(Stored dataset items)
• • • • •

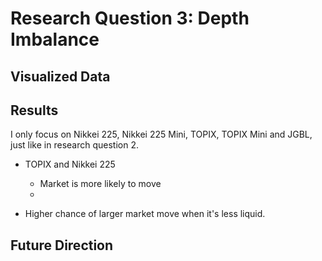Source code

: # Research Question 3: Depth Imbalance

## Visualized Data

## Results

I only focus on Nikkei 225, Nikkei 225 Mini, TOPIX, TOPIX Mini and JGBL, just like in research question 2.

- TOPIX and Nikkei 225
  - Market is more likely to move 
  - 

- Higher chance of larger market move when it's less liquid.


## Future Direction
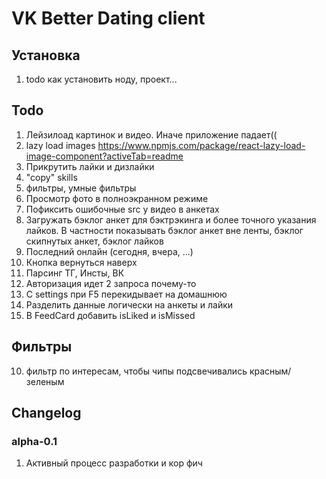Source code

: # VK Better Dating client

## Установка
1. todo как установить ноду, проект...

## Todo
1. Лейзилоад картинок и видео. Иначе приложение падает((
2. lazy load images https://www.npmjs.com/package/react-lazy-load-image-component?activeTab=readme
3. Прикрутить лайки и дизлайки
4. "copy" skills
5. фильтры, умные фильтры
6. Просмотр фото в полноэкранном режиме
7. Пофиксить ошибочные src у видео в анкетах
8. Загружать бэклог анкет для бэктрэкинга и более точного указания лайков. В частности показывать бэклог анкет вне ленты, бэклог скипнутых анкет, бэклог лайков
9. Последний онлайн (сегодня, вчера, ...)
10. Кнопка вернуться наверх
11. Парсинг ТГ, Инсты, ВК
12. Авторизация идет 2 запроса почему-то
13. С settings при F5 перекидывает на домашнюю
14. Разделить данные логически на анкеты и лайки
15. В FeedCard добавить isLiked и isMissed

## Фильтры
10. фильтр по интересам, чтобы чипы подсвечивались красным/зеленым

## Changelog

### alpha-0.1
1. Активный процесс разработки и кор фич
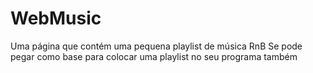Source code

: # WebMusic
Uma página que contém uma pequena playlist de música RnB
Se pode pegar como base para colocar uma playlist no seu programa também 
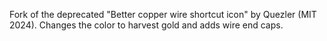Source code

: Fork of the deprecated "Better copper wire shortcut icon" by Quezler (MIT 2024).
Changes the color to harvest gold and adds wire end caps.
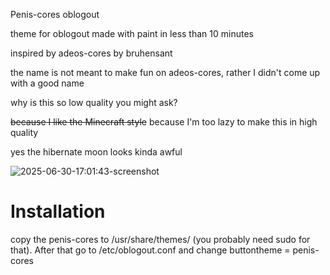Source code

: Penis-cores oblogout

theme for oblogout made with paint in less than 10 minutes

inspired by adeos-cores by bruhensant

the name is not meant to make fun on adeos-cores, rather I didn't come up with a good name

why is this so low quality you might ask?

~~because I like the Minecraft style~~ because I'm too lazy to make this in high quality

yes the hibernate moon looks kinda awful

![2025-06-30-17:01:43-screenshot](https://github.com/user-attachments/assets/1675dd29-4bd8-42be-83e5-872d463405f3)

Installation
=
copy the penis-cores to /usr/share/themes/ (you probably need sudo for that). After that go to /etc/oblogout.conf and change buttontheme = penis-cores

• • • • •

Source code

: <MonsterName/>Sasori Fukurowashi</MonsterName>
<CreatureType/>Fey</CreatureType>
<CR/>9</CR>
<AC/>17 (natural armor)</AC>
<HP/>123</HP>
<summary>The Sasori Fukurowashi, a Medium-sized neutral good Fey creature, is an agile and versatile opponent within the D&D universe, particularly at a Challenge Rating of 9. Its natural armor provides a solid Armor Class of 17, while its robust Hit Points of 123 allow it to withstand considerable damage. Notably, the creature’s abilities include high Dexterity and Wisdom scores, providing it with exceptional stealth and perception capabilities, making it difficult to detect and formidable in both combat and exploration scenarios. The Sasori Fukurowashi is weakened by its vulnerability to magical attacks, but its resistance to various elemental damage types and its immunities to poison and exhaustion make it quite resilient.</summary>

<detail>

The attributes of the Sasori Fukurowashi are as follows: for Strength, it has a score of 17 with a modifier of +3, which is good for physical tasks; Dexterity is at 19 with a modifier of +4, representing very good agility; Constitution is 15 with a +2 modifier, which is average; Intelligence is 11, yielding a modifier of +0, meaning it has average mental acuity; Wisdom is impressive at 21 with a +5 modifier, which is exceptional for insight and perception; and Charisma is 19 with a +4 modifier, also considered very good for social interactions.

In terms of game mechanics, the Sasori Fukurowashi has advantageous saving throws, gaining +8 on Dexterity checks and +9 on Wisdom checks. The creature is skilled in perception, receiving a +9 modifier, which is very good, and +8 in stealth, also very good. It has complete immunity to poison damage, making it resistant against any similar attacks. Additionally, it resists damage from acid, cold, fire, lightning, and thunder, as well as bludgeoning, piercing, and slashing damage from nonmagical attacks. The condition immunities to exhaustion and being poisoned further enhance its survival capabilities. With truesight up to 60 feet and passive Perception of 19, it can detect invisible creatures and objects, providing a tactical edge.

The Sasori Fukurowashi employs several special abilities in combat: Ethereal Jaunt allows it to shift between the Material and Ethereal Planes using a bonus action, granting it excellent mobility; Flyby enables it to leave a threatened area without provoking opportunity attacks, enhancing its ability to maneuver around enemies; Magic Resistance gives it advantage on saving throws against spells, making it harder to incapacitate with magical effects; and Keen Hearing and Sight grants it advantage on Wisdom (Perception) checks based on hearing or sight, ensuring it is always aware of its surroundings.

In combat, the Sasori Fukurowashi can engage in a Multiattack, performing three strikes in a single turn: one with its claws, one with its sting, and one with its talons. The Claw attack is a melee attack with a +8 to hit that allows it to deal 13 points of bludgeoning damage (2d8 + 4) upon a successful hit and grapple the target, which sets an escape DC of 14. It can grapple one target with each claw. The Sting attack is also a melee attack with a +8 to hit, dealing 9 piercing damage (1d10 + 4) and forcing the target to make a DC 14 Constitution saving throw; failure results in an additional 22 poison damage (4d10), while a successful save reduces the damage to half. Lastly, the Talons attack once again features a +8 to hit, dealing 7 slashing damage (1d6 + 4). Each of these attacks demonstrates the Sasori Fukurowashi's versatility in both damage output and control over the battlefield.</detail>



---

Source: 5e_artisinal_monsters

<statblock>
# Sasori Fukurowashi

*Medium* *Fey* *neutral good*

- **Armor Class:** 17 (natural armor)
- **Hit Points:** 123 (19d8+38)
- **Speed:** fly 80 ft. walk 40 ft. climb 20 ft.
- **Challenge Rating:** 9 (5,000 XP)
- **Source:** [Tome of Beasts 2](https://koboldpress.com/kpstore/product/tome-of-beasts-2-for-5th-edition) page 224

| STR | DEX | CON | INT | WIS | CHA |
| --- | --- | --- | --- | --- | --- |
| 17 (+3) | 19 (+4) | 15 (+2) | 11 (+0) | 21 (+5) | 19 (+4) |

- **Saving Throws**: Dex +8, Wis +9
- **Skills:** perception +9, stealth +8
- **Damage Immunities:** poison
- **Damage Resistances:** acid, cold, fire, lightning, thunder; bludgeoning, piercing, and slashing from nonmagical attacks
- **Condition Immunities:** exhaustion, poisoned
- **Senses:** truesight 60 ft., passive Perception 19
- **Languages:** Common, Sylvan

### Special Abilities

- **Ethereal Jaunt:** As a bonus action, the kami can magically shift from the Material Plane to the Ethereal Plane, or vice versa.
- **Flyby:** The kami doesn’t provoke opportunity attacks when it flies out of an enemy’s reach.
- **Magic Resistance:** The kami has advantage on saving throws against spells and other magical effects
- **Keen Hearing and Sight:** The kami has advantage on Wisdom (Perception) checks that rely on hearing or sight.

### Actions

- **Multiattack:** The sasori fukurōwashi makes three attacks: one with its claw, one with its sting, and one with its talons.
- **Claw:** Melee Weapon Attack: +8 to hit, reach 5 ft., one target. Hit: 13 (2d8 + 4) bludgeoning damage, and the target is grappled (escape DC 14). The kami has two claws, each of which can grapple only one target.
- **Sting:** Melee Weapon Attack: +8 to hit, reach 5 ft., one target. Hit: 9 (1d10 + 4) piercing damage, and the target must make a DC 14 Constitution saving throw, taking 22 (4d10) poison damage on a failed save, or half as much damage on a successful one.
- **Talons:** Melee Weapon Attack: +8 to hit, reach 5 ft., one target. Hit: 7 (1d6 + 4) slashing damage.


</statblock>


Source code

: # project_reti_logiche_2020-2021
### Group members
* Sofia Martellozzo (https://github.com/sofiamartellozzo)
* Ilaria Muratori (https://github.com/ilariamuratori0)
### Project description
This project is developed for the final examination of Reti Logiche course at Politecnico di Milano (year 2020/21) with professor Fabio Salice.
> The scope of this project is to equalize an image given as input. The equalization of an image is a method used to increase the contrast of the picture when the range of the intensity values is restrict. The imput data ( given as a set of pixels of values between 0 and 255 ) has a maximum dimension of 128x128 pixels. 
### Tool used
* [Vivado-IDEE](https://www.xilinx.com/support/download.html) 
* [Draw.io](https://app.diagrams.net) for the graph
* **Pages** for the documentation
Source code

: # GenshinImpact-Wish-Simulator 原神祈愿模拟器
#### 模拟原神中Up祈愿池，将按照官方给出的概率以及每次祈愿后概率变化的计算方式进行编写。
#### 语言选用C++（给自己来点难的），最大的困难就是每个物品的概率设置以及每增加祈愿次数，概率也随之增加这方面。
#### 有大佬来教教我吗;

• • • • •

• Task goal
Taking the entries above, write out exactly each line from the one holding "- **Condition Immunities:**" to the one holding "- **Flyby:** The", both included, and stop there.

• Response
- **Condition Immunities:** exhaustion, poisoned
- **Senses:** truesight 60 ft., passive Perception 19
- **Languages:** Common, Sylvan

### Special Abilities

- **Ethereal Jaunt:** As a bonus action, the kami can magically shift from the Material Plane to the Ethereal Plane, or vice versa.
- **Flyby:** The kami doesn’t provoke opportunity attacks when it flies out of an enemy’s reach.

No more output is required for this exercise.